Collected data
★ ★ ★ ★ ★ ★ ★

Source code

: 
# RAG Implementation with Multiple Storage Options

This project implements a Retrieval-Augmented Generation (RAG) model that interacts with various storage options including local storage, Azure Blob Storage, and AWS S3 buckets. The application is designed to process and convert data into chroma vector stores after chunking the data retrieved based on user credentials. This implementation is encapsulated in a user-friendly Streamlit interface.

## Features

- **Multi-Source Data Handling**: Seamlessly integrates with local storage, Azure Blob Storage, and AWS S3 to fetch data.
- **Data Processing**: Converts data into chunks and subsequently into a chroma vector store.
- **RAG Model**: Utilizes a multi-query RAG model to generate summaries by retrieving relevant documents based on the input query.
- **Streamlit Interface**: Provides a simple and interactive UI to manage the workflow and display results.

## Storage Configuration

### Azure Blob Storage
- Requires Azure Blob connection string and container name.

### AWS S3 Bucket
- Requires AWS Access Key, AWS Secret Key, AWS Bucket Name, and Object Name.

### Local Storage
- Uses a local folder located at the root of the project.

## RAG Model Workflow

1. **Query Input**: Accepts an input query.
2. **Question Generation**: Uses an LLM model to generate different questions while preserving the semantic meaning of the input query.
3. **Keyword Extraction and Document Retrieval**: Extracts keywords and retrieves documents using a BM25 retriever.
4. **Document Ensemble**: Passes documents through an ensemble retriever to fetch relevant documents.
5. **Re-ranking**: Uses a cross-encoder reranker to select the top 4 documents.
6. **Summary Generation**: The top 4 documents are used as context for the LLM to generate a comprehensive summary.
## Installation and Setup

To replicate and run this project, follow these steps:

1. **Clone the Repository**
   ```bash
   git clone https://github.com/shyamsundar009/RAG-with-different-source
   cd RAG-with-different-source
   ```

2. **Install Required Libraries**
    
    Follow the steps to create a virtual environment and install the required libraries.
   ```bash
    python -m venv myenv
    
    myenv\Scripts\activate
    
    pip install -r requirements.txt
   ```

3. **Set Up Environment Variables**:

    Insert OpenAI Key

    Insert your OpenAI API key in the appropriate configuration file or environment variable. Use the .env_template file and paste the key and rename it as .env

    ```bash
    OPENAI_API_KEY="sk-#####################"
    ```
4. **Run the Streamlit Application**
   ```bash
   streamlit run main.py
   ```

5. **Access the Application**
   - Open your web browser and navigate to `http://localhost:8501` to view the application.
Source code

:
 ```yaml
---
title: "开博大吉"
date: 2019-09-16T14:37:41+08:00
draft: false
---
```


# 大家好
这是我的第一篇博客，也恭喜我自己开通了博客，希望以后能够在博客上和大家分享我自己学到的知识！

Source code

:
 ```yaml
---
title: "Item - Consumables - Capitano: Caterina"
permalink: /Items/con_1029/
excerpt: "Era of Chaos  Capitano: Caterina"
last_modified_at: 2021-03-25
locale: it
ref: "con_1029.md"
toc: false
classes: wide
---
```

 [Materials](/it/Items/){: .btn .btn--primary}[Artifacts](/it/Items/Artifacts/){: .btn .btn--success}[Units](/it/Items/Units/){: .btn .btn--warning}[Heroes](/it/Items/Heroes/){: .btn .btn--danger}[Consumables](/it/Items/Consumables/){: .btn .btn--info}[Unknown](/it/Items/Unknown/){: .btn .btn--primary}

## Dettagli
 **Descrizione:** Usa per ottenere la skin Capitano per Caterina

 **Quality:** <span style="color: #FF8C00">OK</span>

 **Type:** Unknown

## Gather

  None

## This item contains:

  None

★ ★ ★ ★ ★ ★ ★

▸ ABOUT THIS EXERCISE: The records shown above should be given again word for word.

▸ RESULT OF THIS TASK:
Source code

: 
# RAG Implementation with Multiple Storage Options

This project implements a Retrieval-Augmented Generation (RAG) model that interacts with various storage options including local storage, Azure Blob Storage, and AWS S3 buckets. The application is designed to process and convert data into chroma vector stores after chunking the data retrieved based on user credentials. This implementation is encapsulated in a user-friendly Streamlit interface.

## Features

- **Multi-Source Data Handling**: Seamlessly integrates with local storage, Azure Blob Storage, and AWS S3 to fetch data.
- **Data Processing**: Converts data into chunks and subsequently into a chroma vector store.
- **RAG Model**: Utilizes a multi-query RAG model to generate summaries by retrieving relevant documents based on the input query.
- **Streamlit Interface**: Provides a simple and interactive UI to manage the workflow and display results.

## Storage Configuration

### Azure Blob Storage
- Requires Azure Blob connection string and container name.

### AWS S3 Bucket
- Requires AWS Access Key, AWS Secret Key, AWS Bucket Name, and Object Name.

### Local Storage
- Uses a local folder located at the root of the project.

## RAG Model Workflow

1. **Query Input**: Accepts an input query.
2. **Question Generation**: Uses an LLM model to generate different questions while preserving the semantic meaning of the input query.
3. **Keyword Extraction and Document Retrieval**: Extracts keywords and retrieves documents using a BM25 retriever.
4. **Document Ensemble**: Passes documents through an ensemble retriever to fetch relevant documents.
5. **Re-ranking**: Uses a cross-encoder reranker to select the top 4 documents.
6. **Summary Generation**: The top 4 documents are used as context for the LLM to generate a comprehensive summary.
## Installation and Setup

To replicate and run this project, follow these steps:

1. **Clone the Repository**
   ```bash
   git clone https://github.com/shyamsundar009/RAG-with-different-source
   cd RAG-with-different-source
   ```

2. **Install Required Libraries**
    
    Follow the steps to create a virtual environment and install the required libraries.
   ```bash
    python -m venv myenv
    
    myenv\Scripts\activate
    
    pip install -r requirements.txt
   ```

3. **Set Up Environment Variables**:

    Insert OpenAI Key

    Insert your OpenAI API key in the appropriate configuration file or environment variable. Use the .env_template file and paste the key and rename it as .env

    ```bash
    OPENAI_API_KEY="sk-#####################"
    ```
4. **Run the Streamlit Application**
   ```bash
   streamlit run main.py
   ```

5. **Access the Application**
   - Open your web browser and navigate to `http://localhost:8501` to view the application.
Source code

:
 ```yaml
---
title: "开博大吉"
date: 2019-09-16T14:37:41+08:00
draft: false
---
```


# 大家好
这是我的第一篇博客，也恭喜我自己开通了博客，希望以后能够在博客上和大家分享我自己学到的知识！

Source code

:
 ```yaml
---
title: "Item - Consumables - Capitano: Caterina"
permalink: /Items/con_1029/
excerpt: "Era of Chaos  Capitano: Caterina"
last_modified_at: 2021-03-25
locale: it
ref: "con_1029.md"
toc: false
classes: wide
---
```

 [Materials](/it/Items/){: .btn .btn--primary}[Artifacts](/it/Items/Artifacts/){: .btn .btn--success}[Units](/it/Items/Units/){: .btn .btn--warning}[Heroes](/it/Items/Heroes/){: .btn .btn--danger}[Consumables](/it/Items/Consumables/){: .btn .btn--info}[Unknown](/it/Items/Unknown/){: .btn .btn--primary}

## Dettagli
 **Descrizione:** Usa per ottenere la skin Capitano per Caterina

 **Quality:** <span style="color: #FF8C00">OK</span>

 **Type:** Unknown

## Gather

  None

## This item contains:

  None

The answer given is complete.